Five Devastating Consequences of Fiat money

  • The cost of housing dramatically increased and continues to take up a greater and greater portion of people’s income. Fiat money gave banks access to unlimited credit. This may seem like good news as commercial banks are able to give more people bigger loans with better terms. However, house prices keep going up, not because people are making more money but because banks are making it possible to pay more for a house with lower interest rates. They have labelled this increase in the value of your home ‘the American dream’ but let’s face it, it’s not a dream it’s a nightmare. As the price of your house goes up so does your neighbors the net gain is negligible. If your mortgage had been smaller or non-existent your money could have gone into savings or investments which have a positive return and would be worth a lot more than your house after 30 years.
  • Credit Cards are a direct consequence of Fiat money. Credit Cards have expanded the purchasing power of consumers. While wealthy people use credit cards as a convenience and service, poorer people use credit cards as a means to get by paying more in interest the poorer they are. This of course sets many people on the course to bankruptcy as the bills come due while their earnings don’t materialize. The real problem however is that poor people are forced into working multiple jobs to pay off their bills. This means that employers can hire people part time instead of full time since everybody is working multiple jobs to get buy. If there were no credit cards, people could simply get by on what they earn with one job. If everyone worked less, then employers would need their employees to work longer making it a full-time job and easier to make ends meet.
  • Student Loans are a consequence of Fiat money. Student loans have become a big business in America. If commercial banks didn’t have access to unlimited capital, then they could not make so many student loans. If student loans were not available, then college tuition would not be getting more expensive because there would be no way of paying for it.
  • Cars are being purchased using credit as well. This subprime market has a very high default rate. However, the banks make money by charging high rates to people with poor credit scores. This way on average they make money anyway, even though many customers wind up not being able to pay off the loan they used to buy the car. If Fiat money was not available, then there would not be a subprime auto market either. People would have to buy cars they could pay cash for or use mass transportation. One could argue that the reason mass transportation is in such poor shape in America is because of Fiat money and the subprime car market making less people use public transportation.
  • One over looked problem Fiat money has created is that almost the entire economy runs on debt.
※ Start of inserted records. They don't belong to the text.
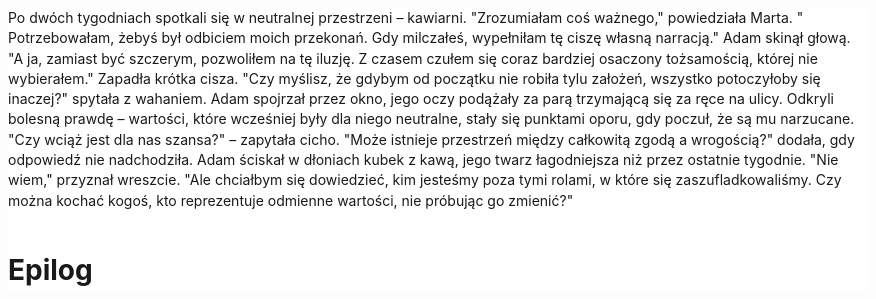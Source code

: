 Po dwóch tygodniach spotkali się w neutralnej przestrzeni – kawiarni. "Zrozumiałam coś ważnego," powiedziała Marta. "
Potrzebowałam, żebyś był odbiciem moich przekonań. Gdy milczałeś, wypełniłam tę ciszę własną narracją." Adam skinął
głową. "A ja, zamiast być szczerym, pozwoliłem na tę iluzję. Z czasem czułem się coraz bardziej osaczony tożsamością,
której nie wybierałem." Zapadła krótka cisza. "Czy myślisz, że gdybym od początku nie robiła tylu założeń, wszystko
potoczyłoby się inaczej?" spytała z wahaniem. Adam spojrzał przez okno, jego oczy podążały za parą trzymającą się za
ręce na ulicy. Odkryli bolesną prawdę – wartości, które wcześniej były dla niego neutralne, stały się punktami oporu,
gdy poczuł, że są mu narzucane. "Czy wciąż jest dla nas szansa?" – zapytała cicho. "Może istnieje przestrzeń między
całkowitą zgodą a wrogością?" dodała, gdy odpowiedź nie nadchodziła. Adam ściskał w dłoniach kubek z kawą, jego twarz
łagodniejsza niż przez ostatnie tygodnie. "Nie wiem," przyznał wreszcie. "Ale chciałbym się dowiedzieć, kim jesteśmy
poza tymi rolami, w które się zaszufladkowaliśmy. Czy można kochać kogoś, kto reprezentuje odmienne wartości, nie
próbując go zmienić?"

# Epilog
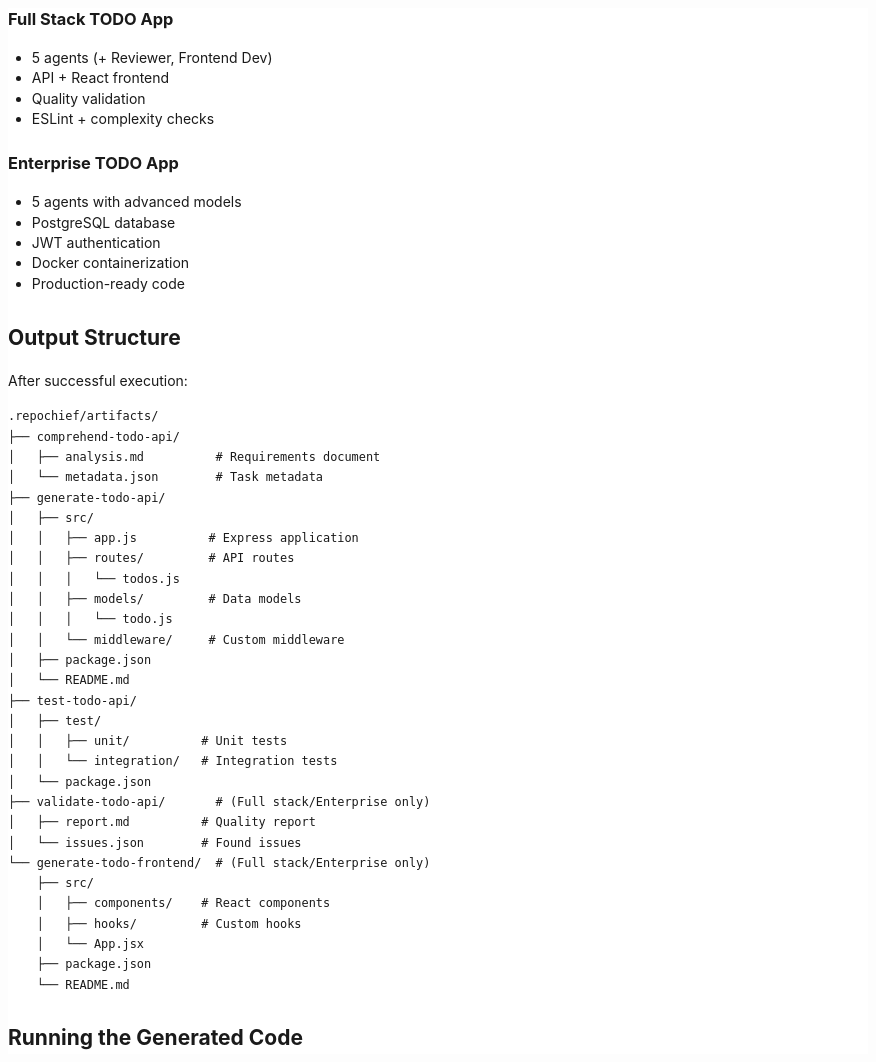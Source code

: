 ### Full Stack TODO App
- 5 agents (+ Reviewer, Frontend Dev)
- API + React frontend
- Quality validation
- ESLint + complexity checks

### Enterprise TODO App
- 5 agents with advanced models
- PostgreSQL database
- JWT authentication
- Docker containerization
- Production-ready code

## Output Structure

After successful execution:

```
.repochief/artifacts/
├── comprehend-todo-api/
│   ├── analysis.md          # Requirements document
│   └── metadata.json        # Task metadata
├── generate-todo-api/
│   ├── src/
│   │   ├── app.js          # Express application
│   │   ├── routes/         # API routes
│   │   │   └── todos.js
│   │   ├── models/         # Data models
│   │   │   └── todo.js
│   │   └── middleware/     # Custom middleware
│   ├── package.json
│   └── README.md
├── test-todo-api/
│   ├── test/
│   │   ├── unit/          # Unit tests
│   │   └── integration/   # Integration tests
│   └── package.json
├── validate-todo-api/       # (Full stack/Enterprise only)
│   ├── report.md          # Quality report
│   └── issues.json        # Found issues
└── generate-todo-frontend/  # (Full stack/Enterprise only)
    ├── src/
    │   ├── components/    # React components
    │   ├── hooks/         # Custom hooks
    │   └── App.jsx
    ├── package.json
    └── README.md
```

## Running the Generated Code
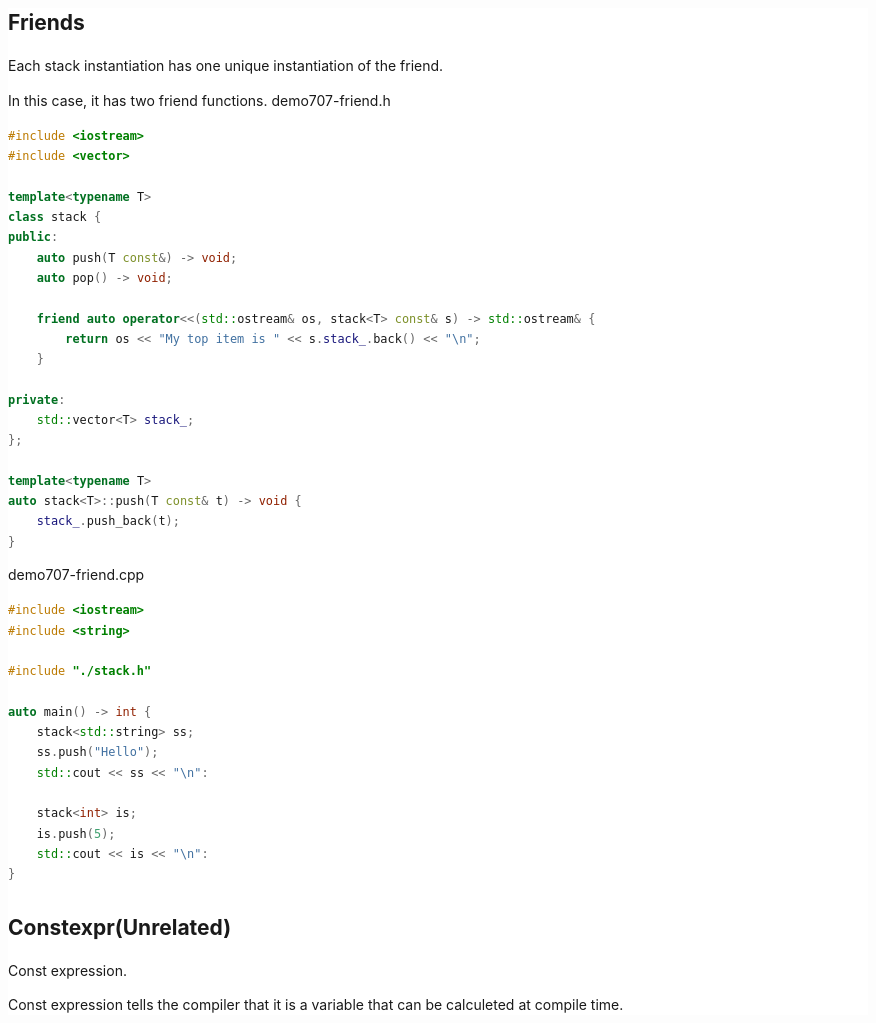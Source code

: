## Friends
Each stack instantiation has one unique instantiation of the friend.

In this case, it has two friend functions.
demo707-friend.h
```c++
#include <iostream>
#include <vector>

template<typename T>
class stack {
public:
	auto push(T const&) -> void;
	auto pop() -> void;

	friend auto operator<<(std::ostream& os, stack<T> const& s) -> std::ostream& {
		return os << "My top item is " << s.stack_.back() << "\n";
	}

private:
	std::vector<T> stack_;
};

template<typename T>
auto stack<T>::push(T const& t) -> void {
	stack_.push_back(t);
}
```
demo707-friend.cpp
```c++
#include <iostream>
#include <string>

#include "./stack.h"

auto main() -> int {
	stack<std::string> ss;
	ss.push("Hello");
	std::cout << ss << "\n":

	stack<int> is;
	is.push(5);
	std::cout << is << "\n":
}
```

## Constexpr(Unrelated)
Const expression.

Const expression tells the compiler that it is a variable that can be calculeted at compile time.
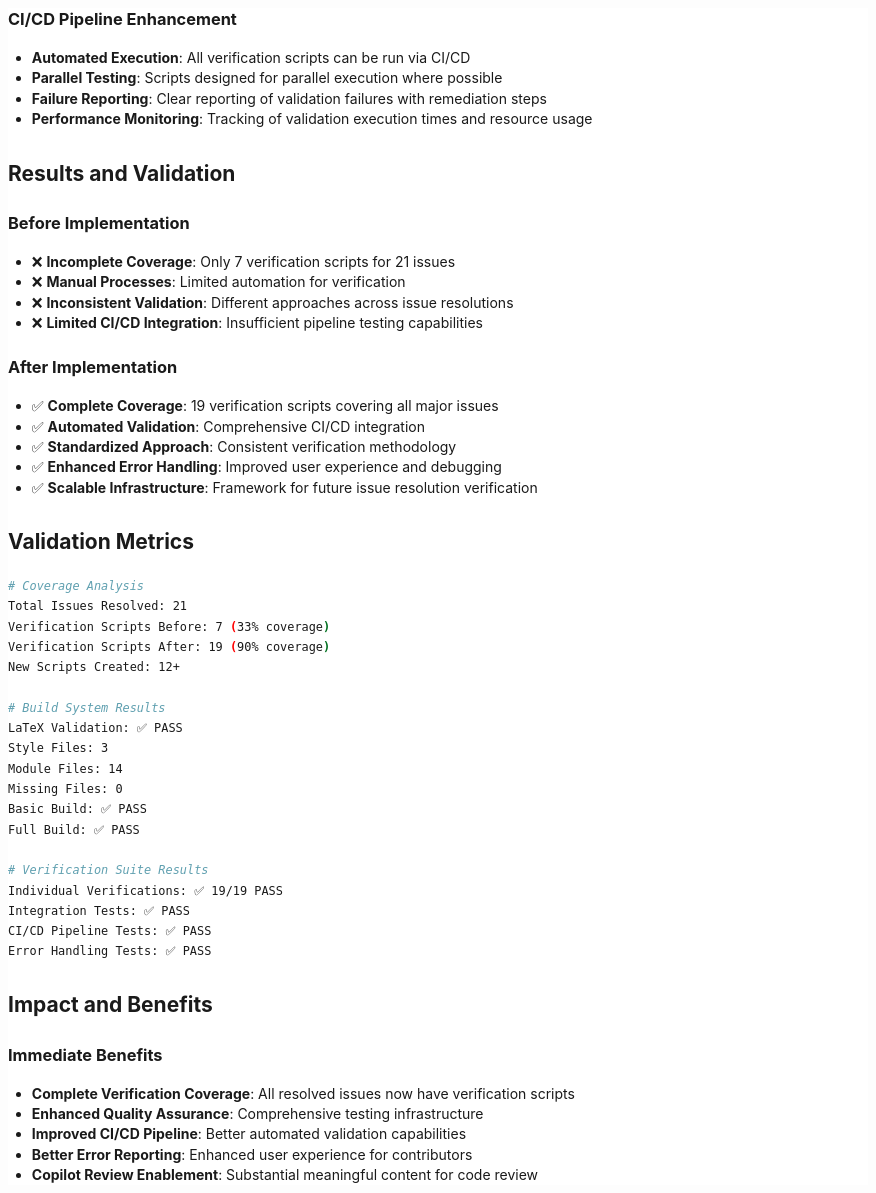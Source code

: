 ### CI/CD Pipeline Enhancement
- **Automated Execution**: All verification scripts can be run via CI/CD
- **Parallel Testing**: Scripts designed for parallel execution where possible
- **Failure Reporting**: Clear reporting of validation failures with remediation steps
- **Performance Monitoring**: Tracking of validation execution times and resource usage

## Results and Validation

### Before Implementation
- ❌ **Incomplete Coverage**: Only 7 verification scripts for 21 issues
- ❌ **Manual Processes**: Limited automation for verification
- ❌ **Inconsistent Validation**: Different approaches across issue resolutions
- ❌ **Limited CI/CD Integration**: Insufficient pipeline testing capabilities

### After Implementation
- ✅ **Complete Coverage**: 19 verification scripts covering all major issues
- ✅ **Automated Validation**: Comprehensive CI/CD integration
- ✅ **Standardized Approach**: Consistent verification methodology
- ✅ **Enhanced Error Handling**: Improved user experience and debugging
- ✅ **Scalable Infrastructure**: Framework for future issue resolution verification

## Validation Metrics

```bash
# Coverage Analysis
Total Issues Resolved: 21
Verification Scripts Before: 7 (33% coverage)
Verification Scripts After: 19 (90% coverage)
New Scripts Created: 12+

# Build System Results
LaTeX Validation: ✅ PASS
Style Files: 3
Module Files: 14
Missing Files: 0
Basic Build: ✅ PASS
Full Build: ✅ PASS

# Verification Suite Results
Individual Verifications: ✅ 19/19 PASS
Integration Tests: ✅ PASS
CI/CD Pipeline Tests: ✅ PASS
Error Handling Tests: ✅ PASS
```

## Impact and Benefits

### Immediate Benefits
- **Complete Verification Coverage**: All resolved issues now have verification scripts
- **Enhanced Quality Assurance**: Comprehensive testing infrastructure
- **Improved CI/CD Pipeline**: Better automated validation capabilities
- **Better Error Reporting**: Enhanced user experience for contributors
- **Copilot Review Enablement**: Substantial meaningful content for code review
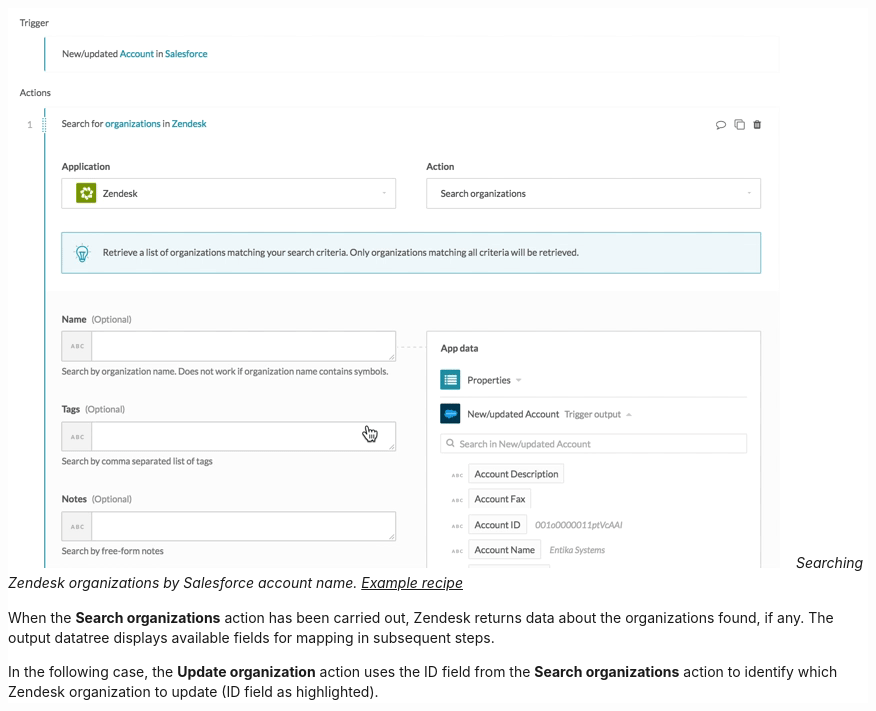 ![Search Zendesk organizations by Salesforce account name](/assets/images/recipes/steps/search-zendesk-organizations.gif)
*Searching Zendesk organizations by Salesforce account name. [Example recipe](https://www.workato.com/recipes/480358)*

When the **Search organizations** action has been carried out, Zendesk returns data about the organizations found, if any. The output datatree displays available fields for mapping in subsequent steps.

In the following case, the **Update organization** action uses the ID field from the **Search organizations** action to identify which Zendesk organization to update (ID field as highlighted).
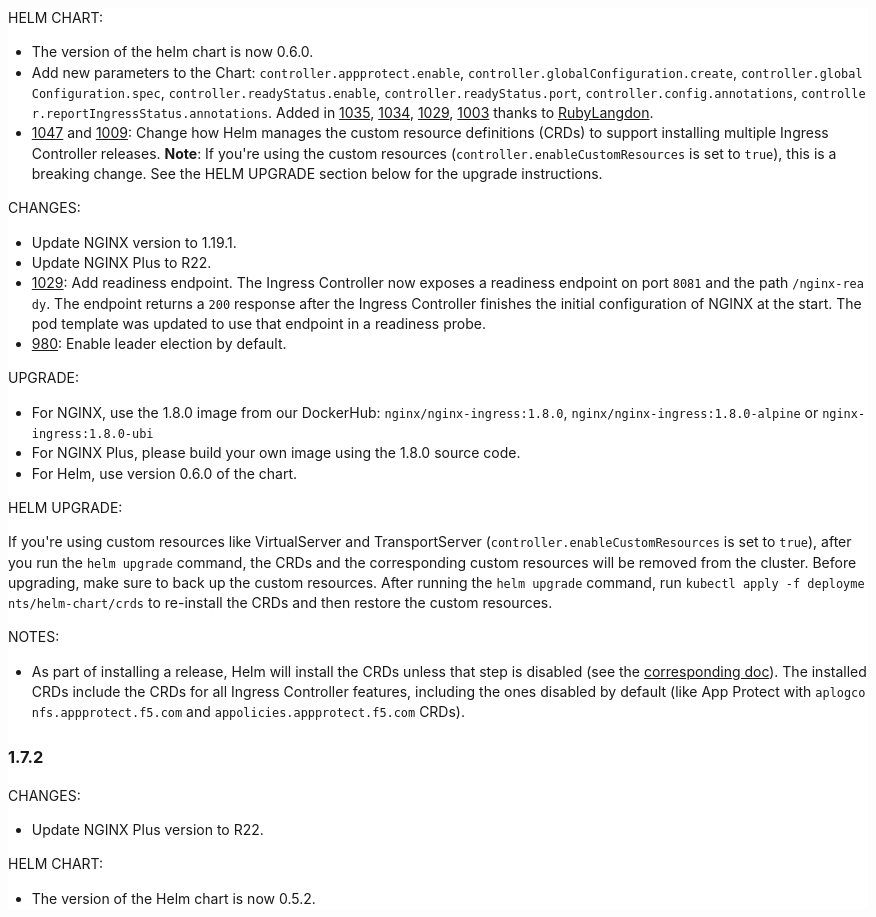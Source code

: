 HELM CHART:
* The version of the helm chart is now 0.6.0.
* Add new parameters to the Chart: `controller.appprotect.enable`, `controller.globalConfiguration.create`, `controller.globalConfiguration.spec`, `controller.readyStatus.enable`, `controller.readyStatus.port`, `controller.config.annotations`, `controller.reportIngressStatus.annotations`. Added in  [1035](https://github.com/nginxinc/kubernetes-ingress/pull/1035), [1034](https://github.com/nginxinc/kubernetes-ingress/pull/1034), [1029](https://github.com/nginxinc/kubernetes-ingress/pull/1029), [1003](https://github.com/nginxinc/kubernetes-ingress/pull/1003) thanks to [RubyLangdon](https://github.com/RubyLangdon).
* [1047](https://github.com/nginxinc/kubernetes-ingress/pull/1047) and [1009](https://github.com/nginxinc/kubernetes-ingress/pull/1009): Change how Helm manages the custom resource definitions (CRDs) to support installing multiple Ingress Controller releases. **Note**: If you're using the custom resources (`controller.enableCustomResources` is set to `true`), this is a breaking change. See the HELM UPGRADE section below for the upgrade instructions.

CHANGES:
* Update NGINX version to 1.19.1.
* Update NGINX Plus to R22.
* [1029](https://github.com/nginxinc/kubernetes-ingress/pull/1029): Add readiness endpoint. The Ingress Controller now exposes a readiness endpoint on port `8081` and the path `/nginx-ready`. The endpoint returns a `200` response after the Ingress Controller finishes the initial configuration of NGINX at the start. The pod template was updated to use that endpoint in a readiness probe.
* [980](https://github.com/nginxinc/kubernetes-ingress/pull/980): Enable leader election by default.

UPGRADE:
* For NGINX, use the 1.8.0 image from our DockerHub: `nginx/nginx-ingress:1.8.0`, `nginx/nginx-ingress:1.8.0-alpine` or `nginx-ingress:1.8.0-ubi`
* For NGINX Plus, please build your own image using the 1.8.0 source code.
* For Helm, use version 0.6.0 of the chart.

HELM UPGRADE:

If you're using custom resources like VirtualServer and TransportServer (`controller.enableCustomResources` is set to `true`), after you run the `helm upgrade` command, the CRDs and the corresponding custom resources will be removed from the cluster. Before upgrading, make sure to back up the custom resources. After running the `helm upgrade` command, run `kubectl apply -f deployments/helm-chart/crds` to re-install the CRDs and then restore the custom resources.

NOTES:
* As part of installing a release, Helm will install the CRDs unless that step is disabled (see the [corresponding doc](https://docs.nginx.com/nginx-ingress-controller/installation/installation-with-helm/)). The installed CRDs include the CRDs for all Ingress Controller features, including the ones disabled by default (like App Protect with `aplogconfs.appprotect.f5.com` and `appolicies.appprotect.f5.com` CRDs).

### 1.7.2

CHANGES:
* Update NGINX Plus version to R22.

HELM CHART:
* The version of the Helm chart is now 0.5.2.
Debt has taken center stage on all spending. The problem with debt is that it has to be paid back. Look at it this way, taking out a loan is like digging a hole in the ground and walking away with the dirt. If everyone, every company and every government have all dug holes then everyone is busy filling up those holes again. This leaves very little room for anything else. In essence, the debt driven economy is busy refilling holes instead of making life better for all of us. Most people are too busy trying to figure out how to get some of your dirt to refill their hole. “Personal Responsibility” for repaying your debts is the common slogan but people need to recognize the economy is structured to make it almost impossible to get by without using debt.

Conclusion

The Nixon shocks were supposed to be a piece of enlightened economic maneuvering to keep the American consumer market afloat. Instead, it caused an expansion in USD credit market that impacted average hard-working citizens the most. It is high time for a new economic approach that does away with the negative consequences of the out of control expansion of debt and puts debtless money where it belongs — in the hands of consumers!